The quantification of heading accuracy was complicated by the limited availability of information for three of the methods presented here. Several buoys could not be reliably assessed by a single method, whether due to a subset of the buoys experiencing waves (comparison with WAM), the deformation of Cluster 3 prior to any significant whole-body rotation (heading versus bearing), or the lack of sufficient webcam images containing the solar disc (solar azimuth). Synthesising the results of all methods does give a clear picture of the magnetometer performance, and suspected shortfalls were generally confirmed across techniques. The comparison with WAM wave arrival direction appeared least useful: though the RMS differences measured by the ‘failed’ buoys were amongst the highest listed, the division between good and bad was far from clear in this test. Such are the problems of convolving noisy physics with noisy sensors.

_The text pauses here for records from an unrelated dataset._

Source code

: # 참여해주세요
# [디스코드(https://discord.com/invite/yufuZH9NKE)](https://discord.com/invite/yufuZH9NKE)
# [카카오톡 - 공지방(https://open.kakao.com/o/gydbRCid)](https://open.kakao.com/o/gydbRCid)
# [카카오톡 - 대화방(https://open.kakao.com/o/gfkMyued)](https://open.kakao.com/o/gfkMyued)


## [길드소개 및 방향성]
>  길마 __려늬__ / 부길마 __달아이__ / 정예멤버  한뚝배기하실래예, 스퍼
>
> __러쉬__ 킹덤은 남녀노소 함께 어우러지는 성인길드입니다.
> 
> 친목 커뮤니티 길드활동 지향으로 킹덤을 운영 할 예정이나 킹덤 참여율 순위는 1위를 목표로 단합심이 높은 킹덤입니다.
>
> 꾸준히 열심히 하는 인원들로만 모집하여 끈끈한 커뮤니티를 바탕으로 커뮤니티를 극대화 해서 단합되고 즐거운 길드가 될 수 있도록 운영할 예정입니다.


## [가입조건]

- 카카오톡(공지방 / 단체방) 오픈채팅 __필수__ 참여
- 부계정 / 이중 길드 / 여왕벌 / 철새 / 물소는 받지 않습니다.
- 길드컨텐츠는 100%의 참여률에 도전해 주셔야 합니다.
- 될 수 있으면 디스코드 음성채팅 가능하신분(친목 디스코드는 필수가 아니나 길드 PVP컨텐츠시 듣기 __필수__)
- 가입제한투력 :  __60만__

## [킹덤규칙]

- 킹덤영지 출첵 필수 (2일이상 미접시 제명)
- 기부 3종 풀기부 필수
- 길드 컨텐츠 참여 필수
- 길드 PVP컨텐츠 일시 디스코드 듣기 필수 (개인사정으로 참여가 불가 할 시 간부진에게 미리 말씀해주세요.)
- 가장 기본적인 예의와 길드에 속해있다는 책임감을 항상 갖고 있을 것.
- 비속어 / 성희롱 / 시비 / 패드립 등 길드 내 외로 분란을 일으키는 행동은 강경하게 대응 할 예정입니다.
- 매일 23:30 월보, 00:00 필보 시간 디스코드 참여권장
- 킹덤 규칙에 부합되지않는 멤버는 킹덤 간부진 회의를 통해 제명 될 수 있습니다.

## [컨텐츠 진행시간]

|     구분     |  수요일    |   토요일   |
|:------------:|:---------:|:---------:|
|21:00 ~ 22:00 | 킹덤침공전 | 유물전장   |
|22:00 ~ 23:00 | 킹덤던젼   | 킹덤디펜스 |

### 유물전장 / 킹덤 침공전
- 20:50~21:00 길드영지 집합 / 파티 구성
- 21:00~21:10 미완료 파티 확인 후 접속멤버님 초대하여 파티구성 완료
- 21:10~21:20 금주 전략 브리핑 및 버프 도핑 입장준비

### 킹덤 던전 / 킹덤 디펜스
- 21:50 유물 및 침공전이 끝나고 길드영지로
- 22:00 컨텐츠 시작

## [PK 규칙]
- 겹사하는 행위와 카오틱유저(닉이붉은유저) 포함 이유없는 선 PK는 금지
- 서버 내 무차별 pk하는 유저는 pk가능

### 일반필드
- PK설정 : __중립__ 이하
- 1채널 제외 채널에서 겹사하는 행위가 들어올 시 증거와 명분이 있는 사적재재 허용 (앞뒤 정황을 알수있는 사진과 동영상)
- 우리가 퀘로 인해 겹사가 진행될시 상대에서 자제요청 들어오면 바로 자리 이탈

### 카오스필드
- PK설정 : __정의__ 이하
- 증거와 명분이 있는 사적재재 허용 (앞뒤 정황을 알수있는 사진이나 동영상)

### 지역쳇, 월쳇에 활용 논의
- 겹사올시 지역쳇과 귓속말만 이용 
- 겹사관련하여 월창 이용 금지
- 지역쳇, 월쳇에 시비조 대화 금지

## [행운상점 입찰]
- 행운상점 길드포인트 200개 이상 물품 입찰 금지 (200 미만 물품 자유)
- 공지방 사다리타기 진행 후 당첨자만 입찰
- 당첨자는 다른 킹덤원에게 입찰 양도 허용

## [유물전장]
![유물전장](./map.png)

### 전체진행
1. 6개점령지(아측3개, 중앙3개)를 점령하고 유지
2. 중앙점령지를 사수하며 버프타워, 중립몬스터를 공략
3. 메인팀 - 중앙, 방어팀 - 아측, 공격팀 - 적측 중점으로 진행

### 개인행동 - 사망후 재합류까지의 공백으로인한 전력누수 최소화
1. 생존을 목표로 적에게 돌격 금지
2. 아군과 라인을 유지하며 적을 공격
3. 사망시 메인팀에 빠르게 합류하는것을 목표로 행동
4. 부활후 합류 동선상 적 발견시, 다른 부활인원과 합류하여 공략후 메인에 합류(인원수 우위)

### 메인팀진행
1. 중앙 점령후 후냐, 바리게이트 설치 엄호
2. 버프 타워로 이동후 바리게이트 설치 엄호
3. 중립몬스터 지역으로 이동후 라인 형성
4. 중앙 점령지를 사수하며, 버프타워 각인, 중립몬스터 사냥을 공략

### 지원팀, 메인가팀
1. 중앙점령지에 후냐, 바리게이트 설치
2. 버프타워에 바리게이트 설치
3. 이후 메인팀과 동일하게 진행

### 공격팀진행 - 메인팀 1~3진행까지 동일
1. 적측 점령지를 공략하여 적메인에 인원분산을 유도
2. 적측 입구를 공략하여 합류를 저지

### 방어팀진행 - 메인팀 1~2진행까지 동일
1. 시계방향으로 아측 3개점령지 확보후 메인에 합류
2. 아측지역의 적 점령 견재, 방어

It is clear that the SBG IG-500s used here are close to their practical magnetic field inclination limit. Eleven of the 19 buoys do give usable heading solutions nonetheless. Four buoys (201, 214, 215, 218) are likely compromised, though the final solar azimuth test gives more confidence in their results. Two buoys (202, 217) are sub-standard and two buoys (206, 213) give headings that are completely false. As we are confident that the magnetic calibration performed on the ice for each buoy was as similar as possible, such variation between buoys is unexplained, especially given the apparent concentration of poor performance in Cluster 3. Speculating about cluster-specific causes, rough handling during loading/unloading to/from the aircraft is the most plausible explanation. This supposition is reinforced by the fact that the fifth buoy in that cluster (208) failed even to boot-up on deployment, presumably due to a dislodged microSD card which holds the operating system. In retrospect it would have been very helpful to rotate each buoy slowly, pausing at the four cardinal points just after the system began logging, and we strongly recommend this procedure for future in-ice deployments if time allows.

The unexpectedly high rotation of the buoys during significant wave events makes a reliable heading solution crucial for deriving directional wave spectra, as each roll/pitch sample pair must be rotated into Earth co-ordinates prior to calculation of the directional moments. Though the roll and pitch axes are mutually orthogonal whatever the heading, any heading variation during the 30-minute sample period will cause the directional signal to be artificially smeared if not correctly compensated. The four buoys with unacceptable heading solutions must therefore be excluded from any directional analyses, though their heave spectra remain valid.

Otherwise, the quality of the directional wave data appears good, although effects of ice impact on the buoy hulls were seen and required careful quality control. The decision to transmit raw x/y/z accelerations in addition to the heave/roll/pitch outputs was well justified, as the ‘black box’ nature of the proprietary Kalman and anti-aliasing filters embedded in the AHRS would otherwise have obscured the nature (or perhaps existence) of such problems. While the advent of low-cost miniature AHRSs has been a boon to the development of wave measuring platforms, increased vigilance as to the veracity of the outputs is required.

Data Accessibility Statement

The following datasets were generated and will be included in the ONR MIZ project data repository once that is finalised. In the meantime, data are available on request from the Corresponding Author.

  1. Directional wave spectra at 30-minute intervals, including GPS position.